Saanvi Agarwal is a senior from Fremont, California, pursuing a dual degree in English with a concentration in Creative Writing in the College of Arts and Sciences and Legal Studies & Business Ethics at the Wharton School. She is a Perry World House Fellow, Turner Schulman Fellow, Institute for Urban Research Fellow, and PORES Fellow, where she has researched political opinions on race and diversity following the 2024 election. She has also conducted research on neurological diagnosis through deep learning and on gender-based violence in conflict with Professor Rangita de Silva de Alwis. On campus, she is a member of the Philomathean Society and serves as President of the Lambda Alliance.
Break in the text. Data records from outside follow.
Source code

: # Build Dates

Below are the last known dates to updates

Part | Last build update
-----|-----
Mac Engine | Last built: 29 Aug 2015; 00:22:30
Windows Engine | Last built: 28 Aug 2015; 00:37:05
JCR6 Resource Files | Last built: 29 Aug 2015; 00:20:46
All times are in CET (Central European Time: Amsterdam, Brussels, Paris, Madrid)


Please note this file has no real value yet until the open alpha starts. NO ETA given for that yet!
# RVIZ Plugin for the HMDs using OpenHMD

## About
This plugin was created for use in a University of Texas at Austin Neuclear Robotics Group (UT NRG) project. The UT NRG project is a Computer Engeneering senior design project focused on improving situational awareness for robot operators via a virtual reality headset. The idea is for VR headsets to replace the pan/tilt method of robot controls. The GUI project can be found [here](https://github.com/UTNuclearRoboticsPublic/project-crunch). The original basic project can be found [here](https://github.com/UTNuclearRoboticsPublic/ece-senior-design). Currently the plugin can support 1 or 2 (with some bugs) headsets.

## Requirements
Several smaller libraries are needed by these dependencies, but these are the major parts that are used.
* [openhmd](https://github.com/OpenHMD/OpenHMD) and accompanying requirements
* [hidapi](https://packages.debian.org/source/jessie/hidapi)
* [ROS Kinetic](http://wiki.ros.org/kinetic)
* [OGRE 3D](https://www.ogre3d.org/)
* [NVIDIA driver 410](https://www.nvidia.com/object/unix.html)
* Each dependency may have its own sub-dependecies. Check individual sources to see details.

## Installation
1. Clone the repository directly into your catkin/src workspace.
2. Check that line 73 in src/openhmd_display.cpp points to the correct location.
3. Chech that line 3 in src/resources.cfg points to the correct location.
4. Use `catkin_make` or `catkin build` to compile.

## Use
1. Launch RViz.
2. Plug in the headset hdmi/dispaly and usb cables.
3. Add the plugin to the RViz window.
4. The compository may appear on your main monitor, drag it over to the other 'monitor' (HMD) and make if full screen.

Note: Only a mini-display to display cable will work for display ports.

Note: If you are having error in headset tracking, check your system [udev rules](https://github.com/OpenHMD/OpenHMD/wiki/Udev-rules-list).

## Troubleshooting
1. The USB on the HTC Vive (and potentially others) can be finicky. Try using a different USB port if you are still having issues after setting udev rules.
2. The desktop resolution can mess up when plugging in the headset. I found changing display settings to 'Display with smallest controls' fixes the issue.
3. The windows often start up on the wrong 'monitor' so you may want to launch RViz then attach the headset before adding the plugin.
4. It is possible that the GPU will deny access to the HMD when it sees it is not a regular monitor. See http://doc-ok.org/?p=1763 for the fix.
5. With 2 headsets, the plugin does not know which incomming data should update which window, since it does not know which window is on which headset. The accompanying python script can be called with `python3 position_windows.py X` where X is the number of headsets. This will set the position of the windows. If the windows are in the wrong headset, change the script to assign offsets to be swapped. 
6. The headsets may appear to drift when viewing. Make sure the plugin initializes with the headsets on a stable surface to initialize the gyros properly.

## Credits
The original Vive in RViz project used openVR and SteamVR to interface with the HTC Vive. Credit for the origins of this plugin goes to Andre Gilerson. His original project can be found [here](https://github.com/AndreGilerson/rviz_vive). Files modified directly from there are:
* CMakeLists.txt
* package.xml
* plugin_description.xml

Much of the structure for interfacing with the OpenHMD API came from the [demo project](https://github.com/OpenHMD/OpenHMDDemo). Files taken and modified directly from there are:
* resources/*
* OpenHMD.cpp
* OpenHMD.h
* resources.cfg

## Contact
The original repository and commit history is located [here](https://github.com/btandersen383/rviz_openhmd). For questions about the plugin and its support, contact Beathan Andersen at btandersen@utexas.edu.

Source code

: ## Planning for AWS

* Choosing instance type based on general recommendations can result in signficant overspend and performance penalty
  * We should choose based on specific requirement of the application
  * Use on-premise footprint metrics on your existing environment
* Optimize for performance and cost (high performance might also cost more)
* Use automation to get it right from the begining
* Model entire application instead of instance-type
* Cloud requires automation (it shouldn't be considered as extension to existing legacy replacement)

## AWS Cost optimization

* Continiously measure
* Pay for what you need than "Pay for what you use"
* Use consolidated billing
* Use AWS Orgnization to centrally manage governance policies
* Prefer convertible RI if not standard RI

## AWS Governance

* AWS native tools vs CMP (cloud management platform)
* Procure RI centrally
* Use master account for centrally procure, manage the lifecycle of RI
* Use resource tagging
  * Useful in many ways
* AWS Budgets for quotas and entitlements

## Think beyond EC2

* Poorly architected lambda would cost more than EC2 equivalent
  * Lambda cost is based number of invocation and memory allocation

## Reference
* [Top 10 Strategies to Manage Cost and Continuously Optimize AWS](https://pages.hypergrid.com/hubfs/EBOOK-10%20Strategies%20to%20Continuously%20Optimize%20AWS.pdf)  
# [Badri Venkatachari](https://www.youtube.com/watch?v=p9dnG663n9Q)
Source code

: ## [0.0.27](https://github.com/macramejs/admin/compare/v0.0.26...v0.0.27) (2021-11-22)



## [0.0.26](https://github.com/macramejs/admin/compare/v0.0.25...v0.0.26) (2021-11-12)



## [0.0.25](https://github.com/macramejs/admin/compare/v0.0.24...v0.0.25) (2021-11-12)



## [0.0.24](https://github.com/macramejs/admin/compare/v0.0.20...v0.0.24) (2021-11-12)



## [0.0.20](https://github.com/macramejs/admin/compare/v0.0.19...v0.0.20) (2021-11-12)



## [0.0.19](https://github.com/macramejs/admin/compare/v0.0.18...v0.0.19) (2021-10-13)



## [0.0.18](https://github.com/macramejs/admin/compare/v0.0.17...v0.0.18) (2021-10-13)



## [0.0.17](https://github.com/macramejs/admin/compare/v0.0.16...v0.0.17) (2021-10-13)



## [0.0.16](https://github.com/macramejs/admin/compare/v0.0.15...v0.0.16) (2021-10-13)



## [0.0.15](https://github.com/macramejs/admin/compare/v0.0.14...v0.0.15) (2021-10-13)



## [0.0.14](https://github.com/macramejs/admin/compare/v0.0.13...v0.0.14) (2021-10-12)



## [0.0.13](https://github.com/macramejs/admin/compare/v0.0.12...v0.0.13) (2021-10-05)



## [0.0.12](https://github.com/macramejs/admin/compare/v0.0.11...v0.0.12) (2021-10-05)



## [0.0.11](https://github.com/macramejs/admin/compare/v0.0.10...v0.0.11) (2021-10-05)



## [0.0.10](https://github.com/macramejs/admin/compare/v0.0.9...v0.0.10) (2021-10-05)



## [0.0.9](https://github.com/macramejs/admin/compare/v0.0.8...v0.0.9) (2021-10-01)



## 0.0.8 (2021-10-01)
Her academic interests center on postcolonial South Asian literature, with particular focus on the Partition, colonization, and the Asian American diaspora. In her free time, she is completing a poetry collection on globalization and enjoys experimenting with fusion cooking.
Saanvi Agarwal
Wolf Humanities Center Undergraduate Fellow
2025—2026 Forum on Truth
Saanvi Agarwal
English, Legal Studies & Business Ethics, Statistics
Inventing Truth After Empire: Form, Fragmentation, and Identity in the Works of Anita and Kiran Desai
This project examines how South Asian women writers use literary form to reconstruct truth in the aftermath of colonialism. It focuses on the mother-daughter authors Anita and Kiran Desai, and traces how narrative experimentation—nonlinearity, fractured voice, magical realism—becomes a means of articulating identities shaped by generational trauma, diaspora, and postcolonial dislocation. Rather than relying on historical or empirical truth, the Desais’ fiction engages with layered, affective truths that emerge in the silences of official record. Drawing on postcolonial and feminist theory, this project argues that literary form enables new modes of truth-telling in contexts where state narratives and inherited structures have failed. It contributes to ongoing conversations about how fiction functions as a medium of epistemic resistance and identity formation.